You can also promote model versions in the UI. To do this, navigate to the model version details page
and select the Promote model
button. This opens a modal where you can choose a registered model
to which the current model version will be copied.
Adding or Updating an MLflow Model Descriptions
At any point in a model’s lifecycle development, you can update a model version’s description using update_model_version()
.
client = MlflowClient()
client.update_model_version(
name="sk-learn-random-forest-reg-model",
version=1,
description="This model version is a scikit-learn random forest containing 100 decision trees",
)
Renaming an MLflow Model
As well as adding or updating a description of a specific version of the model, you can rename an existing registered model using rename_registered_model()
.
client = MlflowClient()
client.rename_registered_model(
name="sk-learn-random-forest-reg-model",
new_name="sk-learn-random-forest-reg-model-100",
)
Listing and Searching MLflow Models
You can fetch a list of registered models in the registry with a simple method.
from pprint import pprint
client = MlflowClient()
for rm in client.search_registered_models():
pprint(dict(rm), indent=4)
This outputs:
{ 'creation_timestamp': 1582671933216,
'description': None,
'last_updated_timestamp': 1582671960712,
'latest_versions': [<ModelVersion: creation_timestamp=1582671933246, current_stage='Production', description='A random forest model containing 100 decision trees trained in scikit-learn', last_updated_timestamp=1582671960712, name='sk-learn-random-forest-reg-model', run_id='ae2cc01346de45f79a44a320aab1797b', source='./mlruns/0/ae2cc01346de45f79a44a320aab1797b/artifacts/sklearn-model', status='READY', status_message=None, user_id=None, version=1>,
<ModelVersion: creation_timestamp=1582671960628, current_stage='None', description=None, last_updated_timestamp=1582671960628, name='sk-learn-random-forest-reg-model', run_id='d994f18d09c64c148e62a785052e6723', source='./mlruns/0/d994f18d09c64c148e62a785052e6723/artifacts/sklearn-model', status='READY', status_message=None, user_id=None, version=2>],
'name': 'sk-learn-random-forest-reg-model'}
With hundreds of models, it can be cumbersome to peruse the results returned from this call. A more efficient approach would be to search for a specific model name and list its version
details using search_model_versions()
method
and provide a filter string such as "name='sk-learn-random-forest-reg-model'"
client = MlflowClient()
for mv in client.search_model_versions("name='sk-learn-random-forest-reg-model'"):
pprint(dict(mv), indent=4)
This outputs:
{
"creation_timestamp": 1582671933246,
"current_stage": "Production",
"description": "A random forest model containing 100 decision trees "

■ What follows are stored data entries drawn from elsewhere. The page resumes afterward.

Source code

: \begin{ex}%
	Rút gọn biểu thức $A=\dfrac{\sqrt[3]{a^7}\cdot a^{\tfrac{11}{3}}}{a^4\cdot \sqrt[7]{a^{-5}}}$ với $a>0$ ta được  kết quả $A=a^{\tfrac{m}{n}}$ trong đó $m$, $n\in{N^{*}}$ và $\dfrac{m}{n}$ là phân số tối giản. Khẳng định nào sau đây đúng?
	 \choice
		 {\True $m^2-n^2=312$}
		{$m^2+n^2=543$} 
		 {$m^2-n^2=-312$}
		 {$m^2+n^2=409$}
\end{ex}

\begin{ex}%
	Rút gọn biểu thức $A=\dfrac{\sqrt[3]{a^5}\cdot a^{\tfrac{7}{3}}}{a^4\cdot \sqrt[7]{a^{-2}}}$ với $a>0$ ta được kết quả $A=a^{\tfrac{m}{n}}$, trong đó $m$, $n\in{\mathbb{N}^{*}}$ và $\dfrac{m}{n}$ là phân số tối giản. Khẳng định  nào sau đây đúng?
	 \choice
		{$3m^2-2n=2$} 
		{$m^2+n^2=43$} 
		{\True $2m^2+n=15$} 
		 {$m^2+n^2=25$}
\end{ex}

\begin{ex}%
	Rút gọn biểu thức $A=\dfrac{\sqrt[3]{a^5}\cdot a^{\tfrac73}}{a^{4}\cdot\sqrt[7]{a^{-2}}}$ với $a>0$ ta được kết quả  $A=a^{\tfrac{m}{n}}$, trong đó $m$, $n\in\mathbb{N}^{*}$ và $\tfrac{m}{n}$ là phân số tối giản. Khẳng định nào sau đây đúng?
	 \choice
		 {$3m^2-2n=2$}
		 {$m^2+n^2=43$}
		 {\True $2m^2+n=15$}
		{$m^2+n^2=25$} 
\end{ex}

"trained in scikit-learn",
"last_updated_timestamp": 1582671960712,
"name": "sk-learn-random-forest-reg-model",
"run_id": "ae2cc01346de45f79a44a320aab1797b",
"source": "./mlruns/0/ae2cc01346de45f79a44a320aab1797b/artifacts/sklearn-model",
"status": "READY",
"status_message": None,
"user_id": None,
"version": 1,
}
{
"creation_timestamp": 1582671960628,
"current_stage": "None",
"description": None,
"last_updated_timestamp": 1582671960628,
"name": "sk-learn-random-forest-reg-model",
"run_id": "d994f18d09c64c148e62a785052e6723",
"source": "./mlruns/0/d994f18d09c64c148e62a785052e6723/artifacts/sklearn-model",
"status": "READY",
"status_message": None,
"user_id": None,
"version": 2,
}
Deleting MLflow Models
Note
Deleting registered models or model versions is irrevocable, so use it judiciously.
You can either delete specific versions of a registered model or you can delete a registered model and all its versions.
# Delete versions 1,2, and 3 of the model
client = MlflowClient()
versions = [1, 2, 3]
for version in versions:
client.delete_model_version(
name="sk-learn-random-forest-reg-model", version=version
)
# Delete a registered model along with all its versions
client.delete_registered_model(name="sk-learn-random-forest-reg-model")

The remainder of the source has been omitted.